Também pode ser política e propaganda. Afirmação de um país, projeção como potência, “cartão de visitas” perante ao mundo. As relações entre esporte, imagem nacional e soft power são muito analisadas. No caso dos Jogos Olímpicos, o embate entre as duas superpotências da Guerra Fria, EUA e URSS, talvez seja o melhor exemplo. Entre 1948 e 1988 foram realizados onze jogos de verão. Dois deles, em 1980 e em 1984, foram marcados por boicotes.

Nos jogos de 1948 a URSS não competiu por questões socioeconômicas derivadas da destruição da Segunda Guerra Mundial. Dos oito jogos restantes, os EUA ganharam mais medalhas de ouro e mais medalhas totais em 1952 e em 1968. Em 1964, ficaram com mais medalhas de ouro, mas menos medalhas totais. Nas outras cinco edições, os soviéticos triunfaram em ambos os critérios e, em 1976 e em 1988, a Alemanha Oriental ficou à frente dos EUA no “placar”.

“Guerra Fria 2.0”

Frisar uma competição entre EUA e, agora, China, pelo topo do maior evento esportivo do planeta em número de modalidades envolvidas é também frisar a ideia de que as duas potências travam uma disputa pela proeminência global. É repaginar a antiga disputa entre EUA e soviéticos, numa versão “atualizada”, no que por vezes é chamado de Guerra Fria 2.0, embora a coluna tenha algumas restrições com esse termo. Assim como criar uma contagem única da UE também possui uma mensagem política.

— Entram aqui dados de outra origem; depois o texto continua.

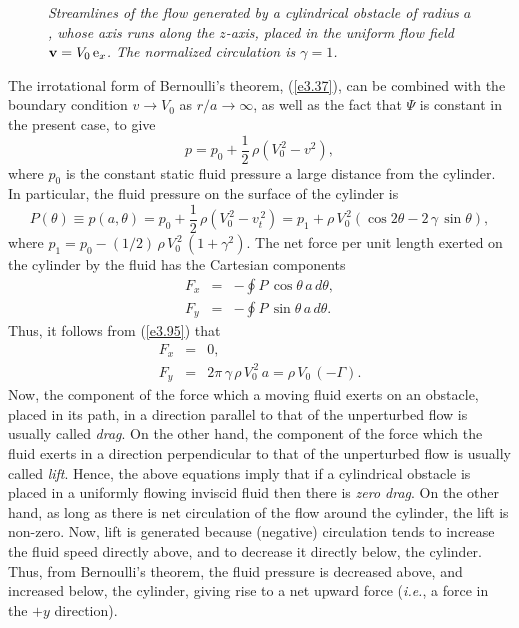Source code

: \begin{figure}
\epsfysize=3in
\centerline{}
\caption{\em Streamlines of the flow generated by a cylindrical obstacle of radius $a$, whose axis runs  along the $z$-axis,
placed in the uniform flow field ${\bf v}= V_0\,{\rm e}_x$. The normalized circulation is $\gamma=1$. }\label{fxcyl1}
\end{figure}

The irrotational form of Bernoulli's theorem, (\ref{e3.37}), can be combined with the boundary condition $v\rightarrow V_0$
as $r/a\rightarrow \infty$, as well as the fact that $\Psi$ is constant in the present case,  to give
\begin{equation}
p = p_0 + \frac{1}{2}\,\rho\left(V_0^{\,2}-v^2\right),
\end{equation}
where $p_0$ is the constant static fluid pressure a large distance from the cylinder. In particular, the fluid
pressure on the surface of the cylinder is
\begin{equation}\label{e3.95}
P(\theta)\equiv p(a,\theta) = p_0 + \frac{1}{2}\,\rho\left(V_0^{\,2}-v_t^{\,2}\right)= p_1 + \rho\,V_0^{\,2}\left(\cos 2\theta-2\,\gamma\,\sin\theta\right),
\end{equation}
where $p_1=p_0-(1/2)\,\rho\,V_0^{\,2}\,(1+\gamma^2)$. 
The net force per unit length exerted on the cylinder by the fluid has the Cartesian components
\begin{eqnarray}
F_x &=& -\oint P\,\cos\theta\,a\,d\theta,\\[0.5ex]
F_y&=& -\oint P\,\sin\theta\,a\,d\theta.
\end{eqnarray}
Thus, it follows from (\ref{e3.95}) that
\begin{eqnarray}
F_x &=& 0,\\[0.5ex]
F_y&=&  2\pi\,\gamma\,\rho\,V_0^{\,2}\,a= \rho\,V_0\,(-\Gamma).
\end{eqnarray}
Now, the component of the force which a moving fluid exerts on an obstacle, placed in its path, in a direction parallel to that of  the unperturbed  flow is usually called {\em drag}. On the other hand,  the component of the force which
the fluid exerts in a direction perpendicular to that of  the unperturbed flow is usually called {\em lift}. Hence, the above equations imply
that if a cylindrical obstacle is placed in a uniformly flowing inviscid fluid then there is {\em zero drag}. On the other
hand, as long as there is net circulation of the flow around the cylinder, the lift is non-zero. Now, lift is generated because (negative) 
circulation tends to increase the fluid speed directly above, and to decrease it directly below, the cylinder. 
Thus, from Bernoulli's theorem, the fluid pressure is decreased above, and increased below,
the cylinder, giving rise to a net upward force ({\em i.e.}, a force in the $+y$ direction).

Respondendo o título da coluna, a nação que venceu a fictícia “competição geral” em Tóquio foi os EUA, claro. A adoção de critérios “maleáveis” serve para a criação de narrativas em choque. Mais importante do que ficar em primeiro nesse “placar” é compreender, por exemplo, que a posição dos EUA é consequência de uma ampla estrutura esportiva pública escolar, ou testemunhar momentos históricos, como as primeiras medalhas de pequenas nações como Burkina Faso, San Marino e Turcomenistão.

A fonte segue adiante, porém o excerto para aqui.